What the task requires: What lines of the data below include the word "recap"? Report them by copying each.

[The input Boundary: Start]

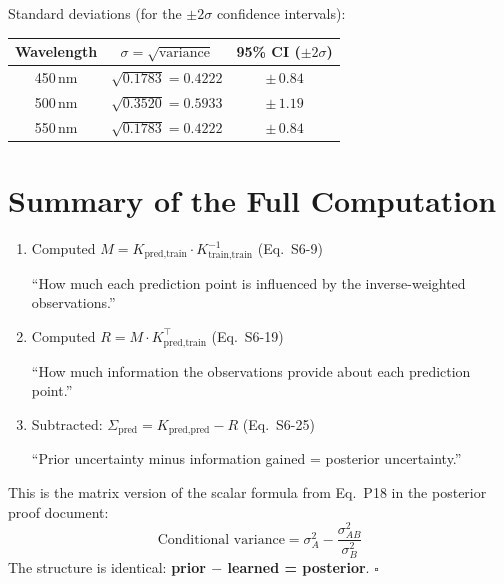 \documentclass[11pt, a4paper]{article}
\newcommand{\recap}[1]{\begin{tcolorbox}[colback=lightblue, colframe=secblue!50, title=Recap]#1\end{tcolorbox}}
\begin{document}
\bigskip
Standard deviations (for the $\pm 2\sigma$ confidence intervals):

\begin{center}
\begin{tabular}{ccc}
\toprule
\textbf{Wavelength} & $\sigma = \sqrt{\text{variance}}$ & \textbf{95\% CI} ($\pm 2\sigma$) \\
\midrule
450\,nm & $\sqrt{0.1783} = 0.4222$ & $\pm\, 0.84$ \\
500\,nm & $\sqrt{0.3520} = 0.5933$ & $\pm\, 1.19$ \\
550\,nm & $\sqrt{0.1783} = 0.4222$ & $\pm\, 0.84$ \\
\bottomrule
\end{tabular}
\end{center}


\section*{\color{secblue}Summary of the Full Computation}

\begin{enumerate}
\item Computed $M = K_{\text{pred,train}} \cdot K_{\text{train,train}}^{-1}$ \hfill (Eq.~S6-9)

``How much each prediction point is influenced by the inverse-weighted observations.''

\item Computed $R = M \cdot K_{\text{pred,train}}^\top$ \hfill (Eq.~S6-19)

``How much information the observations provide about each prediction point.''

\item Subtracted: $\Sigma_{\text{pred}} = K_{\text{pred,pred}} - R$ \hfill (Eq.~S6-25)

``Prior uncertainty minus information gained = posterior uncertainty.''
\end{enumerate}

\recap{
This is the matrix version of the scalar formula from Eq.~P18 in the posterior proof document:
$$\text{Conditional variance} = \sigma_A^2 - \frac{\sigma_{AB}^2}{\sigma_B^2}$$
The structure is identical: \textbf{prior $-$ learned = posterior}. $\square$
}
\end{document}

[The input Boundary: End]

Result for this task:
\newcommand{\recap}[1]{\begin{tcolorbox}[colback=lightblue, colframe=secblue!50, title=Recap]#1\end{tcolorbox}}
\recap{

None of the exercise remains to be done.